Seborrheic Keratosis: The Complete Guide to Waxy Brown Growths. Complete guide with the honest at-home options and when to see a dermatologist.

Editorial illustration: Seborrheic Keratosis Complete Guide
Published 2026-05-18 · Reviewed by OcuraLife Skin Experts · 9 minute read

You ran a hand across your back and felt something that was not there a year ago. Or you caught a glimpse in the mirror after a shower and noticed it. A small, raised, waxy brown patch on your shoulder. Maybe two or three of them across your back. They look stuck on, like a piece of putty pressed into the skin. They have not hurt, they have not bled, and they have not gone anywhere on their own.

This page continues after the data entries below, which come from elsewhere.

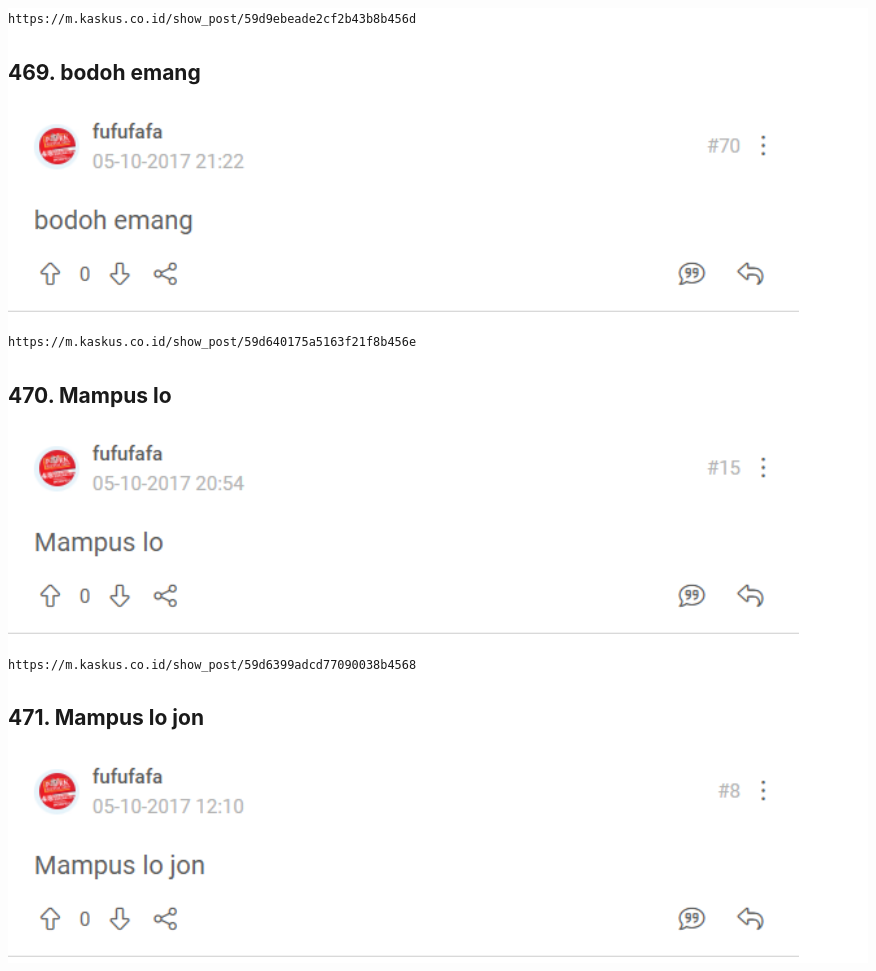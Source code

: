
 ```
https://m.kaskus.co.id/show_post/59d9ebeade2cf2b43b8b456d
```

## 469. bodoh emang
![469](img/469.png)

```
https://m.kaskus.co.id/show_post/59d640175a5163f21f8b456e
```

## 470. Mampus lo
![470](img/470.png)

```
https://m.kaskus.co.id/show_post/59d6399adcd77090038b4568
```

## 471. Mampus lo jon
![471](img/471.png)
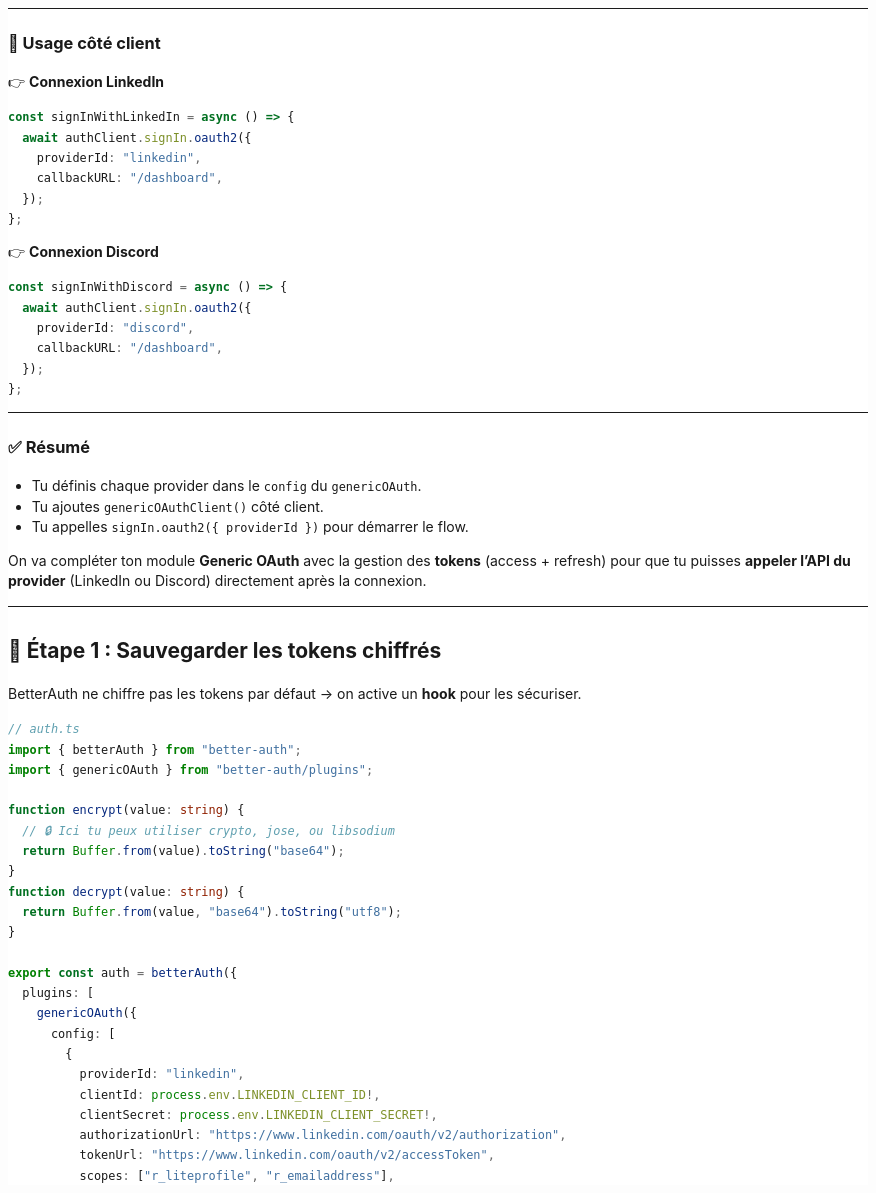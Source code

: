 ***

### 🚀 Usage côté client

👉 **Connexion LinkedIn**

```ts
const signInWithLinkedIn = async () => {
  await authClient.signIn.oauth2({
    providerId: "linkedin",
    callbackURL: "/dashboard",
  });
};
```

👉 **Connexion Discord**

```ts
const signInWithDiscord = async () => {
  await authClient.signIn.oauth2({
    providerId: "discord",
    callbackURL: "/dashboard",
  });
};
```

***

### ✅ Résumé

* Tu définis chaque provider dans le `config` du `genericOAuth`.
* Tu ajoutes `genericOAuthClient()` côté client.
* Tu appelles `signIn.oauth2({ providerId })` pour démarrer le flow.

On va compléter ton module **Generic OAuth** avec la gestion des **tokens** (access + refresh) pour que tu puisses **appeler l’API du provider** (LinkedIn ou Discord) directement après la connexion.

***

## 🔑 Étape 1 : Sauvegarder les tokens chiffrés

BetterAuth ne chiffre pas les tokens par défaut → on active un **hook** pour les sécuriser.

```ts
// auth.ts
import { betterAuth } from "better-auth";
import { genericOAuth } from "better-auth/plugins";

function encrypt(value: string) {
  // 🔒 Ici tu peux utiliser crypto, jose, ou libsodium
  return Buffer.from(value).toString("base64");
}
function decrypt(value: string) {
  return Buffer.from(value, "base64").toString("utf8");
}

export const auth = betterAuth({
  plugins: [
    genericOAuth({
      config: [
        {
          providerId: "linkedin",
          clientId: process.env.LINKEDIN_CLIENT_ID!,
          clientSecret: process.env.LINKEDIN_CLIENT_SECRET!,
          authorizationUrl: "https://www.linkedin.com/oauth/v2/authorization",
          tokenUrl: "https://www.linkedin.com/oauth/v2/accessToken",
          scopes: ["r_liteprofile", "r_emailaddress"],
```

Most likely, these are seborrheic keratoses. They are one of the most common benign skin growths in adults after 40, they are not skin cancer, and they are not a sign you did anything wrong with your skin. This guide walks through what they are, why they show up, the one look-alike that genuinely needs a doctor, and what your options are if you want them gone.

Key takeaways

Seborrheic keratosis is a benign stuck-on waxy growth. Identify first, then decide what to do.

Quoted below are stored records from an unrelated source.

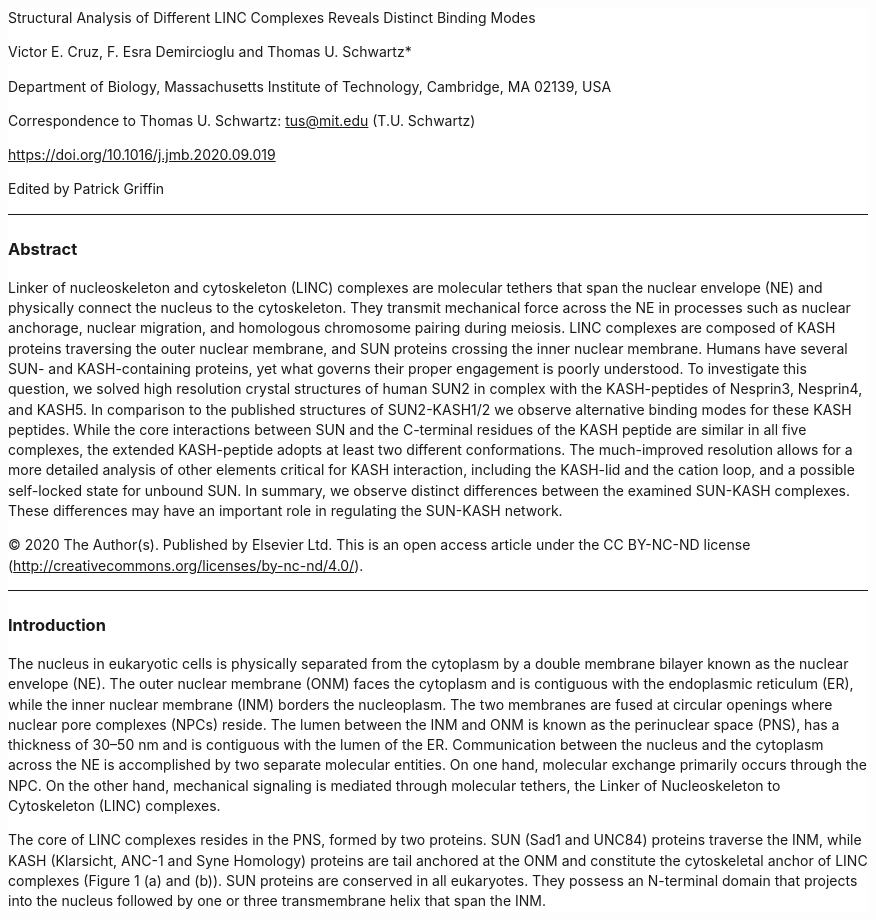 
Structural Analysis of Different LINC Complexes Reveals Distinct Binding Modes

Victor E. Cruz, F. Esra Demircioglu and Thomas U. Schwartz*

Department of Biology, Massachusetts Institute of Technology, Cambridge, MA 02139, USA

Correspondence to Thomas U. Schwartz: tus@mit.edu (T.U. Schwartz)

https://doi.org/10.1016/j.jmb.2020.09.019

Edited by Patrick Griffin

---

### Abstract

Linker of nucleoskeleton and cytoskeleton (LINC) complexes are molecular tethers that span the nuclear envelope (NE) and physically connect the nucleus to the cytoskeleton. They transmit mechanical force across the NE in processes such as nuclear anchorage, nuclear migration, and homologous chromosome pairing during meiosis. LINC complexes are composed of KASH proteins traversing the outer nuclear membrane, and SUN proteins crossing the inner nuclear membrane. Humans have several SUN- and KASH-containing proteins, yet what governs their proper engagement is poorly understood. To investigate this question, we solved high resolution crystal structures of human SUN2 in complex with the KASH-peptides of Nesprin3, Nesprin4, and KASH5. In comparison to the published structures of SUN2-KASH1/2 we observe alternative binding modes for these KASH peptides. While the core interactions between SUN and the C-terminal residues of the KASH peptide are similar in all five complexes, the extended KASH-peptide adopts at least two different conformations. The much-improved resolution allows for a more detailed analysis of other elements critical for KASH interaction, including the KASH-lid and the cation loop, and a possible self-locked state for unbound SUN. In summary, we observe distinct differences between the examined SUN-KASH complexes. These differences may have an important role in regulating the SUN-KASH network.

© 2020 The Author(s). Published by Elsevier Ltd. This is an open access article under the CC BY-NC-ND license (http://creativecommons.org/licenses/by-nc-nd/4.0/).

---

### Introduction

The nucleus in eukaryotic cells is physically separated from the cytoplasm by a double membrane bilayer known as the nuclear envelope (NE). The outer nuclear membrane (ONM) faces the cytoplasm and is contiguous with the endoplasmic reticulum (ER), while the inner nuclear membrane (INM) borders the nucleoplasm. The two membranes are fused at circular openings where nuclear pore complexes (NPCs) reside. The lumen between the INM and ONM is known as the perinuclear space (PNS), has a thickness of 30–50 nm and is contiguous with the lumen of the ER. Communication between the nucleus and the cytoplasm across the NE is accomplished by two separate molecular entities. On one hand, molecular exchange primarily occurs through the NPC. On the other hand, mechanical signaling is mediated through molecular tethers, the Linker of Nucleoskeleton to Cytoskeleton (LINC) complexes.

The core of LINC complexes resides in the PNS, formed by two proteins. SUN (Sad1 and UNC84) proteins traverse the INM, while KASH (Klarsicht, ANC-1 and Syne Homology) proteins are tail anchored at the ONM and constitute the cytoskeletal anchor of LINC complexes (Figure 1 (a) and (b)). SUN proteins are conserved in all eukaryotes. They possess an N-terminal domain that projects into the nucleus followed by one or three transmembrane helix that span the INM.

  • A typical growth is a few millimeters to a couple of centimeters across, raised, waxy, and brown. The "stuck-on" look is the signature feature.
  • The condition becomes much more common after age 40. Age, genetics, sun exposure, and friction all contribute.
  • Seborrheic keratosis is benign. It is not skin cancer and it is not pre-cancer.
  • Melanoma can sometimes mimic the look. Any growth that is asymmetrical, multi-colored, or recently changed belongs with a dermatologist.
  • At-home treatment is reasonable for confirmed growths in safe locations away from the eyes and thin skin.

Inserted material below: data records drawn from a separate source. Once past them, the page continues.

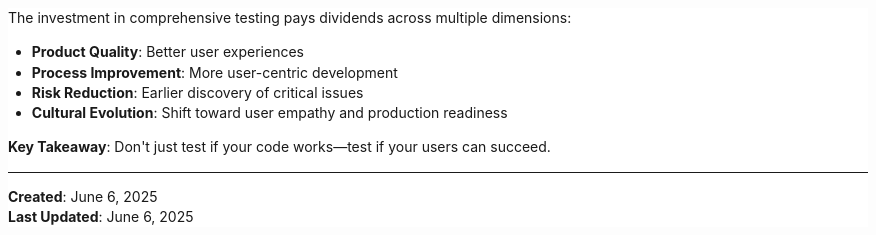 The investment in comprehensive testing pays dividends across multiple dimensions:
- **Product Quality**: Better user experiences
- **Process Improvement**: More user-centric development
- **Risk Reduction**: Earlier discovery of critical issues
- **Cultural Evolution**: Shift toward user empathy and production readiness

**Key Takeaway**: Don't just test if your code works—test if your users can succeed.

---

**Created**: June 6, 2025  
**Last Updated**: June 6, 2025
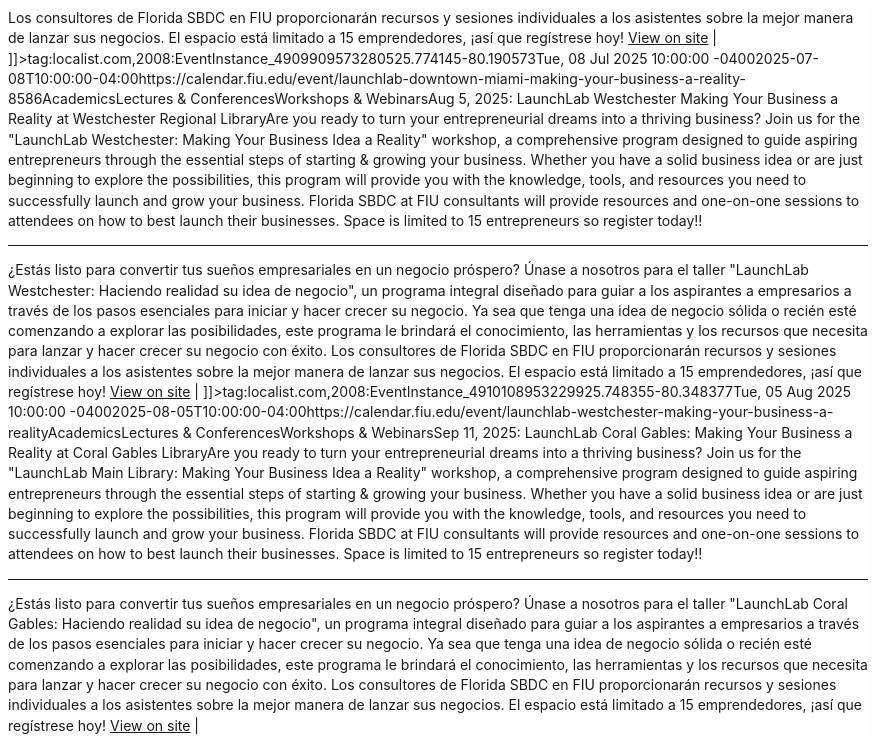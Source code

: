 Los consultores de Florida SBDC en FIU proporcionarán recursos y sesiones individuales a los asistentes sobre la mejor manera de lanzar sus negocios.
El espacio está limitado a 15 emprendedores, ¡así que regístrese hoy!
[View on site](https://calendar.fiu.edu/event/launchlab-downtown-miami-making-your-business-a-reality-8586) | 
]]>tag:localist.com,2008:EventInstance_4909909573280525.774145-80.190573Tue, 08 Jul 2025 10:00:00 -04002025-07-08T10:00:00-04:00https://calendar.fiu.edu/event/launchlab-downtown-miami-making-your-business-a-reality-8586AcademicsLectures & ConferencesWorkshops & WebinarsAug 5, 2025: LaunchLab Westchester Making Your Business a Reality at Westchester Regional LibraryAre you ready to turn your entrepreneurial dreams into a thriving business? Join us for the "LaunchLab Westchester: Making Your Business Idea a Reality" workshop, a comprehensive program designed to guide aspiring entrepreneurs through the essential steps of starting & growing your business. 
Whether you have a solid business idea or are just beginning to explore the possibilities, this program will provide you with the knowledge, tools, and resources you need to successfully launch and grow your business.
Florida SBDC at FIU consultants will provide resources and one-on-one sessions to attendees on how to best launch their businesses.
Space is limited to 15 entrepreneurs so register today!!
******************************************************************************
¿Estás listo para convertir tus sueños empresariales en un negocio próspero? Únase a nosotros para el taller "LaunchLab Westchester: Haciendo realidad su idea de negocio", un programa integral diseñado para guiar a los aspirantes a empresarios a través de los pasos esenciales para iniciar y hacer crecer su negocio.
Ya sea que tenga una idea de negocio sólida o recién esté comenzando a explorar las posibilidades, este programa le brindará el conocimiento, las herramientas y los recursos que necesita para lanzar y hacer crecer su negocio con éxito.
Los consultores de Florida SBDC en FIU proporcionarán recursos y sesiones individuales a los asistentes sobre la mejor manera de lanzar sus negocios.
El espacio está limitado a 15 emprendedores, ¡así que regístrese hoy!
[View on site](https://calendar.fiu.edu/event/launchlab-westchester-making-your-business-a-reality) | 
]]>tag:localist.com,2008:EventInstance_4910108953229925.748355-80.348377Tue, 05 Aug 2025 10:00:00 -04002025-08-05T10:00:00-04:00https://calendar.fiu.edu/event/launchlab-westchester-making-your-business-a-realityAcademicsLectures & ConferencesWorkshops & WebinarsSep 11, 2025: LaunchLab Coral Gables: Making Your Business a Reality at Coral Gables LibraryAre you ready to turn your entrepreneurial dreams into a thriving business? Join us for the "LaunchLab Main Library: Making Your Business Idea a Reality" workshop, a comprehensive program designed to guide aspiring entrepreneurs through the essential steps of starting & growing your business. 
Whether you have a solid business idea or are just beginning to explore the possibilities, this program will provide you with the knowledge, tools, and resources you need to successfully launch and grow your business.
Florida SBDC at FIU consultants will provide resources and one-on-one sessions to attendees on how to best launch their businesses.
Space is limited to 15 entrepreneurs so register today!!
******************************************************************************
¿Estás listo para convertir tus sueños empresariales en un negocio próspero? Únase a nosotros para el taller "LaunchLab Coral Gables: Haciendo realidad su idea de negocio", un programa integral diseñado para guiar a los aspirantes a empresarios a través de los pasos esenciales para iniciar y hacer crecer su negocio.
Ya sea que tenga una idea de negocio sólida o recién esté comenzando a explorar las posibilidades, este programa le brindará el conocimiento, las herramientas y los recursos que necesita para lanzar y hacer crecer su negocio con éxito.
Los consultores de Florida SBDC en FIU proporcionarán recursos y sesiones individuales a los asistentes sobre la mejor manera de lanzar sus negocios.
El espacio está limitado a 15 emprendedores, ¡así que regístrese hoy!
[View on site](https://calendar.fiu.edu/event/launchlab-coral-gables-making-your-business-a-reality) | 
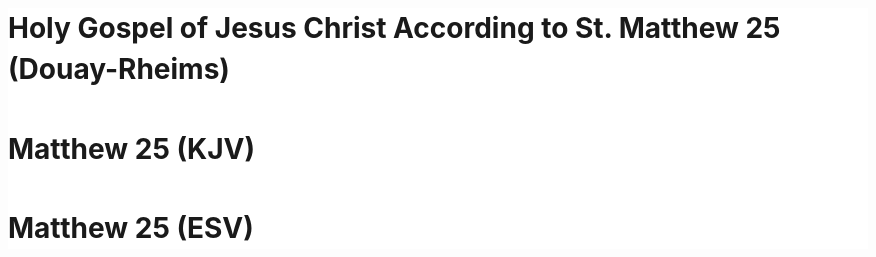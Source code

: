 
# Holy Gospel of Jesus Christ According to St. Matthew 25 (Douay-Rheims)


# Matthew 25 (KJV)


# Matthew 25 (ESV)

What is seborrheic keratosis?

Seborrheic keratosis is a benign overgrowth of the outermost layer of skin cells. Keratinocytes pile up in a small, raised patch and form a growth that sits on top of the surrounding skin rather than embedded in it. The medical term is seborrheic keratosis, sometimes called a seborrheic wart, senile wart, or basal cell papilloma. In plain English, it is a stuck-on waxy bump.

A typical growth is a few millimeters to a couple of centimeters across, slightly raised, and waxy or scaly to the touch. The color is usually some shade of brown, tan, or black, and the surface often looks pebbled or warty up close. The most distinctive feature is the "stuck-on" appearance: it looks like something you could lift off with a fingernail.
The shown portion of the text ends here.